Extracted data Start Marker

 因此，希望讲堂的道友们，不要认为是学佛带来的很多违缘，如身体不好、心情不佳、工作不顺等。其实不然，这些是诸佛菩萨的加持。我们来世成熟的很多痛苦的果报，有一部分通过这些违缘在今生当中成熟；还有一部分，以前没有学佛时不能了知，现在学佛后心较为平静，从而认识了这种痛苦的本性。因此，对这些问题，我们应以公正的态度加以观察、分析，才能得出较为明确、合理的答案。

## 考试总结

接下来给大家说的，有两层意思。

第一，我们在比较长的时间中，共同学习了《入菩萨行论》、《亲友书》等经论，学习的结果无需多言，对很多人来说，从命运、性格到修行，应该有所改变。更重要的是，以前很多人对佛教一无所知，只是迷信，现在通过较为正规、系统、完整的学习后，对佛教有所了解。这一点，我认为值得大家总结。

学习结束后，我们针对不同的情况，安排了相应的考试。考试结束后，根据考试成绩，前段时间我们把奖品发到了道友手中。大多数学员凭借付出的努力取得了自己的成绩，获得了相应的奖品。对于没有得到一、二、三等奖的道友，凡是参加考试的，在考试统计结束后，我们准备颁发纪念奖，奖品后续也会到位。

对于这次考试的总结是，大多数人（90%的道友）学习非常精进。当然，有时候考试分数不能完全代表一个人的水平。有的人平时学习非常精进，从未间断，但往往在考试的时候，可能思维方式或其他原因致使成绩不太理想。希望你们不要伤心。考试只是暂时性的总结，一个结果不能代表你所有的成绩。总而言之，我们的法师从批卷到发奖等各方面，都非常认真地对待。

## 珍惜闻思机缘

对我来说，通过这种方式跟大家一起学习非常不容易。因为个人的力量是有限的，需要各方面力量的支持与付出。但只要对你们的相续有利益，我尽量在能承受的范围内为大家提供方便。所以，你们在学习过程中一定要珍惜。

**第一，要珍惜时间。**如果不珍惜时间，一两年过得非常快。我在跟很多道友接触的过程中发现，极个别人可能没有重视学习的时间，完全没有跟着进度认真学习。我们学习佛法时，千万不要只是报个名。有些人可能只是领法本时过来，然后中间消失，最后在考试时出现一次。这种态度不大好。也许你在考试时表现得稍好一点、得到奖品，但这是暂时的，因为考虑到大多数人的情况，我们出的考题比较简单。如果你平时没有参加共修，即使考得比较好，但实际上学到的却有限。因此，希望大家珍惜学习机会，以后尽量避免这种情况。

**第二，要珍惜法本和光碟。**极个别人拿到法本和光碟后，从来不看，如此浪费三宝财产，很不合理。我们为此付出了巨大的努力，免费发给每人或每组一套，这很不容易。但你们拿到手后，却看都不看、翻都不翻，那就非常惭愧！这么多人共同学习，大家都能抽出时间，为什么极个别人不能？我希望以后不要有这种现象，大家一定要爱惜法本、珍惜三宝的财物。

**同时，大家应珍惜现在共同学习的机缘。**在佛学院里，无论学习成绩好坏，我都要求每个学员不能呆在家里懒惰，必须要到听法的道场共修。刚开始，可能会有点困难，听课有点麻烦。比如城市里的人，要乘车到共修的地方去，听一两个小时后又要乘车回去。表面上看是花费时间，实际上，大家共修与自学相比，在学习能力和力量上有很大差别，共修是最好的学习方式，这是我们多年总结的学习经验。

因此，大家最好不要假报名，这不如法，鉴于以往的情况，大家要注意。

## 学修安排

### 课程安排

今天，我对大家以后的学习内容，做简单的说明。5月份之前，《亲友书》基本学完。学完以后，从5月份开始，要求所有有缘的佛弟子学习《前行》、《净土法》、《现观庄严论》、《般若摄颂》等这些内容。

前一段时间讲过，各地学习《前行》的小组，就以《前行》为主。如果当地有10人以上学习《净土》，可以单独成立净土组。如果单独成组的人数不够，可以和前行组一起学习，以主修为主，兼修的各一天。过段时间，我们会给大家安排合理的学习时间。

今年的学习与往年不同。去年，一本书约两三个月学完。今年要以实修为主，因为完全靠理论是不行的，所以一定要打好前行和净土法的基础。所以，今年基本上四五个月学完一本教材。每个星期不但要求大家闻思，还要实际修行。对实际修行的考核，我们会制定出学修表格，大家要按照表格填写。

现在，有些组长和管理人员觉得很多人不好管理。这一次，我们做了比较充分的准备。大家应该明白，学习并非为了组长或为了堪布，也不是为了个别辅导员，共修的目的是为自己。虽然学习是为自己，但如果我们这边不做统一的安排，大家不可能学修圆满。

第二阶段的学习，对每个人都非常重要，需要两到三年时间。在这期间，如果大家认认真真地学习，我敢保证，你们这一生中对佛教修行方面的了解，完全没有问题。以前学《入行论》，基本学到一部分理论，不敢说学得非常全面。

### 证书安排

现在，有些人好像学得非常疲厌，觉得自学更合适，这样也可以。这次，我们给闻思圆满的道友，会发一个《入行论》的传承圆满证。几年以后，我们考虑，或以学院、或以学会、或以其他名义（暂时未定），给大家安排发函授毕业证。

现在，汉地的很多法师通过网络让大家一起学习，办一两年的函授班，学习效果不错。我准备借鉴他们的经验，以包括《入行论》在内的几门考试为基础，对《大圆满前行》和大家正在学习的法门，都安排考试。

Extracted data End Marker

Exercise instructions> Repeat word for word the lines above that run from the line containing "前一段时间讲过，各地学习《前" through the line containing "今年的学习与往年不同。去年，", both ends included, and nothing else.

Answer area>
前一段时间讲过，各地学习《前行》的小组，就以《前行》为主。如果当地有10人以上学习《净土》，可以单独成立净土组。如果单独成组的人数不够，可以和前行组一起学习，以主修为主，兼修的各一天。过段时间，我们会给大家安排合理的学习时间。

今年的学习与往年不同。去年，一本书约两三个月学完。今年要以实修为主，因为完全靠理论是不行的，所以一定要打好前行和净土法的基础。所以，今年基本上四五个月学完一本教材。每个星期不但要求大家闻思，还要实际修行。对实际修行的考核，我们会制定出学修表格，大家要按照表格填写。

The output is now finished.